The Independent (UK): Opec supplies may increase as oil nudges $60

By Philip Thornton, Economics Correspondent

21 June 2005

Oil prices broke new records on both sides of the Atlantic yesterday, prompting Opec to announce it would begin talks about a further increase in supply.

The price of crude came close to hitting the psychological $60-a-barrel mark yesterday after breaking through $59 in New York.

Analysts said fears over a shortage of supply capacity were exacerbated by an outbreak of political turmoil in Nigeria, a major oil producing nation.

In New York prices closed at a record $59.37 a barrel, up 90 cents. In London Brent futures were up 56 cents at $58.32, having hit a fresh peak of $58.58. Prices looked set to break through $60 as contracts for delivery in the final four months of the year, when cold weather boosts demand, were trading above that level.

Opec, the 11-nation producers’ cartel, which last week announced it would pump an extra 500,000 barrels per day (bpd), said it would start talks about a further increase by the end of the week. “If prices continue to increase as it is now, by the end of this week … I will start consultation with my colleagues to release the 500,000 bpd,” Sheikh Ahmad al-Fahd al-Sabah, the group’s president, told reporters in Kuwait.

Experts say prices will continue to rise because of continued strong demand combined with a long-term failure to invest in refining capacity. “No new refineries have been built since the early 1970s,” said Stuart Thomson, the chief economist at Charles Stanley Sutherlands.

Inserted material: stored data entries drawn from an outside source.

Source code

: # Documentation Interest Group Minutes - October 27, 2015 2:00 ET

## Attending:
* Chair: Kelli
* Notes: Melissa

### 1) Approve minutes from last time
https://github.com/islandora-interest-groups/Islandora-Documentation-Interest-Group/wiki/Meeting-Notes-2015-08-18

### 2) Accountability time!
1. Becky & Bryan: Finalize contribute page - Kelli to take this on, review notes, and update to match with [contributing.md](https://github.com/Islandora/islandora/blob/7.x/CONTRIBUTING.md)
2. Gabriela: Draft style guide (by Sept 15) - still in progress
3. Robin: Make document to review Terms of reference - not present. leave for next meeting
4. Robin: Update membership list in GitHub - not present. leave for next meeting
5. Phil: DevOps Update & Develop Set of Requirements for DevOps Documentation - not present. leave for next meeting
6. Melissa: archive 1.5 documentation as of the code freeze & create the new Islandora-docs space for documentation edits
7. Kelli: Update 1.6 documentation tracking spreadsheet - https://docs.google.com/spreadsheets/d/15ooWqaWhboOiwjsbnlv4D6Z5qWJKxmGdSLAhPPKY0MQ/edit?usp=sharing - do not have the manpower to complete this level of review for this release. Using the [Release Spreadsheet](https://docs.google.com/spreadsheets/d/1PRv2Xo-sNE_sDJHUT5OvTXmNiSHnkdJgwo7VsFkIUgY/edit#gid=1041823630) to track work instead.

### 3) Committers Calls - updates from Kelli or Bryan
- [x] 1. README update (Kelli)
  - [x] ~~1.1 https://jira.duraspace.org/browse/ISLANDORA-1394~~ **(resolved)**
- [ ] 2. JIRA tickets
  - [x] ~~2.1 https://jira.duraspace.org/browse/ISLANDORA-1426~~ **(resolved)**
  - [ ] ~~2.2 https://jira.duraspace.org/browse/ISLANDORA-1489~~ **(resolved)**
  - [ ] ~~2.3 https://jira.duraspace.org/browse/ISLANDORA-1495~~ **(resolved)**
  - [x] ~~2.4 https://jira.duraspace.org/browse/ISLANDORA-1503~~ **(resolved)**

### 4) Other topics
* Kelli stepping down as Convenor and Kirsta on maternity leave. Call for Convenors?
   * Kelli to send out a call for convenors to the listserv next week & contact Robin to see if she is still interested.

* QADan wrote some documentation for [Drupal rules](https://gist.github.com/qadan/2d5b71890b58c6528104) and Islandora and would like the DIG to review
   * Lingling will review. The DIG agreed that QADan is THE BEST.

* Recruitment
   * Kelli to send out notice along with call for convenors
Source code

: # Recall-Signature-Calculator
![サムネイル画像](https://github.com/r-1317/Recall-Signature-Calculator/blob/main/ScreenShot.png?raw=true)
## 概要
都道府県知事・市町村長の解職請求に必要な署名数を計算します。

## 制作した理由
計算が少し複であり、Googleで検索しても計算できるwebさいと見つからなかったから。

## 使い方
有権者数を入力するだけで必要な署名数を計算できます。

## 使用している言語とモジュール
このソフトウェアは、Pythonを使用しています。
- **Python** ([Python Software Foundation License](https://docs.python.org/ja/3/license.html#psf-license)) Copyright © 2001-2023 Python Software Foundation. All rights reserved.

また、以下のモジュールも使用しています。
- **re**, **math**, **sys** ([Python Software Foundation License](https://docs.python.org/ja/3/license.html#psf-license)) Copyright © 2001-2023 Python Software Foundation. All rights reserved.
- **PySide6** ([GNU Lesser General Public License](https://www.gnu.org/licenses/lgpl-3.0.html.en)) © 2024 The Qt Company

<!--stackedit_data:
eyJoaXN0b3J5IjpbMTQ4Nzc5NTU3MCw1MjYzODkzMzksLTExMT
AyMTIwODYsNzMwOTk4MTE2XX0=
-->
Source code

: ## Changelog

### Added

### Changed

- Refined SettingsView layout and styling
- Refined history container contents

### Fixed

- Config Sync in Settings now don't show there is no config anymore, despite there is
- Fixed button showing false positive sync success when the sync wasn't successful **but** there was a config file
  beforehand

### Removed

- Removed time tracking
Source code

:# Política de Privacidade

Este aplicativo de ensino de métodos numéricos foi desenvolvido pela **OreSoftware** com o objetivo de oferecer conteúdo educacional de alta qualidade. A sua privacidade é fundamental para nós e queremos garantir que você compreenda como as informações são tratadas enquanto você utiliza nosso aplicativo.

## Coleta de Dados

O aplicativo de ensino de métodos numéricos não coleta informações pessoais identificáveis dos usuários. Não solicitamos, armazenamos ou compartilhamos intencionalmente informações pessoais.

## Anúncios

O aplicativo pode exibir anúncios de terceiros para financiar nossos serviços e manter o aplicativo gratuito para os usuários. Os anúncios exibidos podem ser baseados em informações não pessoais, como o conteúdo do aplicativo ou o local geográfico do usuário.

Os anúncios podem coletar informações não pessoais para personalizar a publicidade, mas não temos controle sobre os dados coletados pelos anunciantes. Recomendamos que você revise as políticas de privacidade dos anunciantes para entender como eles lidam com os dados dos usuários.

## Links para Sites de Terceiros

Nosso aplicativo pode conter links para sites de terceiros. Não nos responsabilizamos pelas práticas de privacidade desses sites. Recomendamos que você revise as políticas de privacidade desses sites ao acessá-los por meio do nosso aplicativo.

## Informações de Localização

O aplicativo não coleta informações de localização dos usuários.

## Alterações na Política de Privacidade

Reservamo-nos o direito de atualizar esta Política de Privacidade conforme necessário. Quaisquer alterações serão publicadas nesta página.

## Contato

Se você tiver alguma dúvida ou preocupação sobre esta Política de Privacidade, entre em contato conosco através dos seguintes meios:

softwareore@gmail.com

The market is also being driven up by heavy demand for oil in the US, where car use is on the rise because of the summer holidays, and in China.

Yesterday’s price spike followed news on Friday that the US, Britain and Germany had closed their consulates in Lagos, Nigeria, after threats from foreign Islamic militants. The closures followed last week’s kidnapping of six Shell oil workers in Nigeria, who were released on Saturday.

Meanwhile communities from the oil-producing Niger Delta are suing to stop the flaring of natural gas. “There are growing concerns over the political situation in Nigeria,” Mr Thomson said.